Appeal from a judgment of Supreme Court, Onondaga County (Brunetti, J.), entered May 28, 1999, convicting defendant after a jury trial of criminal possession of a controlled substance in the third degree.
Frank H. Hiscock Legal Aid Society, Syracuse (Philip Rothschild of counsel), for defendant-appellant.
William J. Fitzpatrick, District Attorney, Syracuse (Mark Moody of counsel), for plaintiff-respondent.
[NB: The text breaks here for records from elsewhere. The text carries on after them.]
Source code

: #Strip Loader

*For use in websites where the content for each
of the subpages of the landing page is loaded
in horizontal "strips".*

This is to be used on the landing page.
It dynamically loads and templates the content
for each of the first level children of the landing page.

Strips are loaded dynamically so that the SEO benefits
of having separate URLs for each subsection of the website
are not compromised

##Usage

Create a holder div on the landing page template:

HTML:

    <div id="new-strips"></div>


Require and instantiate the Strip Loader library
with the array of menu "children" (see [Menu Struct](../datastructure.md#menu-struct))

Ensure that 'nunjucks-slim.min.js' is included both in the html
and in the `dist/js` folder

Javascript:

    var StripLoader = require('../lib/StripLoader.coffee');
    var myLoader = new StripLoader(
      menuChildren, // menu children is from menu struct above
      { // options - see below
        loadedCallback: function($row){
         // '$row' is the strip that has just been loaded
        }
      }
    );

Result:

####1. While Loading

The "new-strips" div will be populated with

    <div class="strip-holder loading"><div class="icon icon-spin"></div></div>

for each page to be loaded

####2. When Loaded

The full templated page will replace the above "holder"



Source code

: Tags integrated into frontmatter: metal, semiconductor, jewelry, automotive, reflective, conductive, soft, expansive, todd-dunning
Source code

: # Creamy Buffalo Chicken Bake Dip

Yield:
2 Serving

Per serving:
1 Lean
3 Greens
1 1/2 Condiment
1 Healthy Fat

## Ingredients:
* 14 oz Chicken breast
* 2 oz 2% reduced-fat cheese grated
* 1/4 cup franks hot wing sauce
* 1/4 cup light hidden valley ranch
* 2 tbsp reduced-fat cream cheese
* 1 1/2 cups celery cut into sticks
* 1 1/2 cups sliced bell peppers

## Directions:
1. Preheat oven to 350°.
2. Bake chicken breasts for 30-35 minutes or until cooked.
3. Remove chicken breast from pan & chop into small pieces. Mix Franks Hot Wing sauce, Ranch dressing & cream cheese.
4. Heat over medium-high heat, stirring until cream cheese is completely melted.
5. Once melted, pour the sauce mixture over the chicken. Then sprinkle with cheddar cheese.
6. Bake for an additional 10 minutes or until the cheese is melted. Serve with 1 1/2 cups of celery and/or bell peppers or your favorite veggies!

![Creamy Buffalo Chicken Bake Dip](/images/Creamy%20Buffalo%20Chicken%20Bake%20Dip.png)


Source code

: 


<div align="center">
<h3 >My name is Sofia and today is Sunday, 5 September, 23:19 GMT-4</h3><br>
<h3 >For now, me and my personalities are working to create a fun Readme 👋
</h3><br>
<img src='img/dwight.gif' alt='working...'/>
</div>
PRESENT: GREEN, J.P., SCUDDER, KEHOE, BURNS, AND GORSKI, JJ.
MEMORANDUM AND ORDER
It is hereby ORDERED that the judgment so appealed from be and the same hereby is unanimously affirmed.
Memorandum:
On appeal from a judgment convicting him after a jury trial of criminal possession of a controlled substance in the third degree (Penal Law § 220.16), defendant contends that the conviction is not supported by legally sufficient evidence with respect to his intent to sell. That contention is unpreserved for our review ( see, People v. Gray, 86 N.Y.2d 10, 19) and in any event is lacking in merit. At the time of his arrest, defendant told a police officer that he intended to give the crack cocaine to someone to whom he "owed $10.00". "The legal definition of `sell' includes the common definition of `sell', and encompasses additional conduct, such as `exchanging' or `giving', that does not fall within the common definition" ( People v. Hardy, 241 A.D.2d 919). Here, the exchange of drugs for value is encompassed within the legal definition of "sell". Contrary to defendant's further contention, the verdict is not against the weight of the evidence ( see generally, People v. Bleakley, 69 N.Y.2d 490, 495). We have reviewed defendant's remaining contentions and conclude that they are without merit.